Organizing his storehouse of knowledge by tool and procedure, Lewton-Brain presents the avid jewelry worker with some real gems of information. Some are classical, yet heretofore unrecorded, tips such as recycling old files into scrapers, burnishers and punches. Some are his own, like using a small spray bottle of water to quench charcoal blocks after soldering, in order to extend their life.
Some tips are credited to other sources, like Doug Zaruba’s use of stretchy latex pulled over a small or awkward piece of metal to hold it in place while hammering. And some are just suggestions to try yourself, like mounting the carbide “flint” wheel from a disposable lighter onto a screw-top mandrel, as a freebie bur.
This unique book offers some great information, like using separating discs to score metal, making polishing laps out of cardboard and filing the very tip of your chuck key into the mini-screwdriver you can never seem to find when you need one. But my favorite is mounting a baby-food jar lid beneath a hole in your catch pan, then using various jars to catch and separate your filings.
With an emphasis on content rather than appearance, the simple, low-tech presentation of the book is hardly a problem for the brainful of information within – Alan Revere, Revere Academy of Jewelry Arts, San Francisco, Cal.; JCK Book Judge.
A BEST BUY
Collectable Clocks: Reference and Price Guide, by Alan and Rita Shenton. 1994, 3rd expanded edition. 480 pages. 84 color, 700 black/white illustrations. $69.50. (JCK Data Center JJ-057) To order call (800) 252-5231.
The clocks pictured, described and priced with English pound values in this book are mainly in the low to medium range in the area of collectors’ interest.

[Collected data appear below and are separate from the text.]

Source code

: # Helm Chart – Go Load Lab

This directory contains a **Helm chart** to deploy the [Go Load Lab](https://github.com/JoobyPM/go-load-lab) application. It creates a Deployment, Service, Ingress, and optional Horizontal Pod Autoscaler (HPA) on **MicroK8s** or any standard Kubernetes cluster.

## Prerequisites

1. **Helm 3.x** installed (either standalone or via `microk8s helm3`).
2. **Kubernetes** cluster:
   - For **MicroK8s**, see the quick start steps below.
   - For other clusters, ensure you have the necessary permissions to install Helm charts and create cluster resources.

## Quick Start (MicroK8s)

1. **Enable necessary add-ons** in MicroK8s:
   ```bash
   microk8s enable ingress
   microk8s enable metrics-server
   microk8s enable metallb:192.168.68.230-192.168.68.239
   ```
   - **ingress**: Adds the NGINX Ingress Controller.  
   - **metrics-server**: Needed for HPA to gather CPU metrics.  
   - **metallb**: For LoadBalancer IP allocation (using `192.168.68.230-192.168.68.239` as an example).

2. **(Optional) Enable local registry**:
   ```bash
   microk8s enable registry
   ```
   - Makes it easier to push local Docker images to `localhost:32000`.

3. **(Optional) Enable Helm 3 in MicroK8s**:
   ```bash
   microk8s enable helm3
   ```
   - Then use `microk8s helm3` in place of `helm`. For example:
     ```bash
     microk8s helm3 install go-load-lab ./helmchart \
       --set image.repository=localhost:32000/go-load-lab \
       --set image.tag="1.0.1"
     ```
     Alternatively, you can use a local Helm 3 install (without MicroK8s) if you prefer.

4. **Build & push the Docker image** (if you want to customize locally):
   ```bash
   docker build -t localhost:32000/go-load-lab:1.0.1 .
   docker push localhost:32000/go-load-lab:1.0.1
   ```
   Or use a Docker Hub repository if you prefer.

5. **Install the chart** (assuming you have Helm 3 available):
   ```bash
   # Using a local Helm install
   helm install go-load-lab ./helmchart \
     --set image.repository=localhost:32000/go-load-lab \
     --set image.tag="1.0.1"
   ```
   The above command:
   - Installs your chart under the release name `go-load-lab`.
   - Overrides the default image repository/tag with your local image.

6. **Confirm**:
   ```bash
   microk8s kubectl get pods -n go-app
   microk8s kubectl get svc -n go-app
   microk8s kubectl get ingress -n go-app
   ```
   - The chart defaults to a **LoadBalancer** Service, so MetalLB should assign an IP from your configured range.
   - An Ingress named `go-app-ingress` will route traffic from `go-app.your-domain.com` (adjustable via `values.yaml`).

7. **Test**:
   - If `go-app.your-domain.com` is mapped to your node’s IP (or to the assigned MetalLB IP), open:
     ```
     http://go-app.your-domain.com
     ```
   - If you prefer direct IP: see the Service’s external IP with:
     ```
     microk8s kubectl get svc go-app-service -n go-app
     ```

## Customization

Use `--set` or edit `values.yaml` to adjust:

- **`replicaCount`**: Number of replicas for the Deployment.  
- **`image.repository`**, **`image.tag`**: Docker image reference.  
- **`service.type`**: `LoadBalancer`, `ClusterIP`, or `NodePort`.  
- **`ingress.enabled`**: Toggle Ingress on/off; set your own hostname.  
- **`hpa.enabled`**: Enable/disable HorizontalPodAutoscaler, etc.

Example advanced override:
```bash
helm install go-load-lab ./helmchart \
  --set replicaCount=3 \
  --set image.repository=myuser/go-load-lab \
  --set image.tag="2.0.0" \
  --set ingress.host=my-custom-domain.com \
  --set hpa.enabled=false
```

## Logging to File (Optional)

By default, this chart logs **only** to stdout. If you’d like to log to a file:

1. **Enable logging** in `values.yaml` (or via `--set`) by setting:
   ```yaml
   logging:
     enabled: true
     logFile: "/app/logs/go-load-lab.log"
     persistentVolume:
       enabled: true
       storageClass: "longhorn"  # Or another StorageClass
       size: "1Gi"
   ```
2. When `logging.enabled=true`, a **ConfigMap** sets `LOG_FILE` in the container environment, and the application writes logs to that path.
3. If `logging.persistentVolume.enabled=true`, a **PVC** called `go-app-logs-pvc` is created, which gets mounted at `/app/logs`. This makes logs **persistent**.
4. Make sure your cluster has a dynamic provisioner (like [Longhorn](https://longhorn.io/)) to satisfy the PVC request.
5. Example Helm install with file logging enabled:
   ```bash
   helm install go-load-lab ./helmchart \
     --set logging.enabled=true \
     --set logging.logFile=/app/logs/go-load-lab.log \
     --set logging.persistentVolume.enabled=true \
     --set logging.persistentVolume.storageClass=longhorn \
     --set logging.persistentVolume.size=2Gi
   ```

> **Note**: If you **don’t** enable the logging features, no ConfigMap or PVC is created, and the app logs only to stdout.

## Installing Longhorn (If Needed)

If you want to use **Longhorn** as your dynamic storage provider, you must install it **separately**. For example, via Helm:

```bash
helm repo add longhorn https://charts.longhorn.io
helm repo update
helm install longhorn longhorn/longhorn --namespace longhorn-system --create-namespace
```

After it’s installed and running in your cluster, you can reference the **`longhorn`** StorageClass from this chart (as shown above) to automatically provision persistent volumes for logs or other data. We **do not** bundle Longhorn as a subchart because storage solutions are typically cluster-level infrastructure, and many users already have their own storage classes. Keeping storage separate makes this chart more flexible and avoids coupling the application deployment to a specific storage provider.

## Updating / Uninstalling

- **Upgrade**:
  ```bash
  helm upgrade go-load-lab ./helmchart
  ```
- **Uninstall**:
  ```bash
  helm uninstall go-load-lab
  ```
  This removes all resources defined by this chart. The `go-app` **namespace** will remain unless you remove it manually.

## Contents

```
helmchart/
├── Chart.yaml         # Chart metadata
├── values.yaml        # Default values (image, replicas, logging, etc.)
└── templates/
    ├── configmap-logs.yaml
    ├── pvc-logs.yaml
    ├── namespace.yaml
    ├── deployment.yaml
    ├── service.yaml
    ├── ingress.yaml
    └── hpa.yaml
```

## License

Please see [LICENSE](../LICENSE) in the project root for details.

The 473 clocks shown in more than 700 views cover a wide range of types that normally do not turn up in the pages of Sotheby or Christie’s catalogs. However, the beginning collector would find strong appeal in many of them, such as those with automata, torsion pendulums of the 400-day variety, electrical mystery clocks, time recorders, articulated bell ringers, statue clocks of the Art Deco-Nouveau periods, gravity-powered, French tic-tac escapemented and night projection types.
A very attractive tall clock of Viennese origin of the 1899 period with fired enamel porcelain columns and painted scenes with similarly finished case brought 12,000 in 1983. It is the highest priced of any in the book.
There are chapters on marble clocks, bracket and shelf clocks, wall and anniversary clocks of many types. Each is expertly described with advice to a prospective buyer. Among the great variety of timepieces are some late 19th and early 20th century electrical clocks. The free-swinging mystery clocks by Guilmet are shown in a few models and valued at 2,200. One described as “incredibly ornate” was rated at 3,000.
Travel clocks and animated alarm and “Viennese” regulators of the mid 19th century with German movements are included, as are electrical clocks of the beginning of this century.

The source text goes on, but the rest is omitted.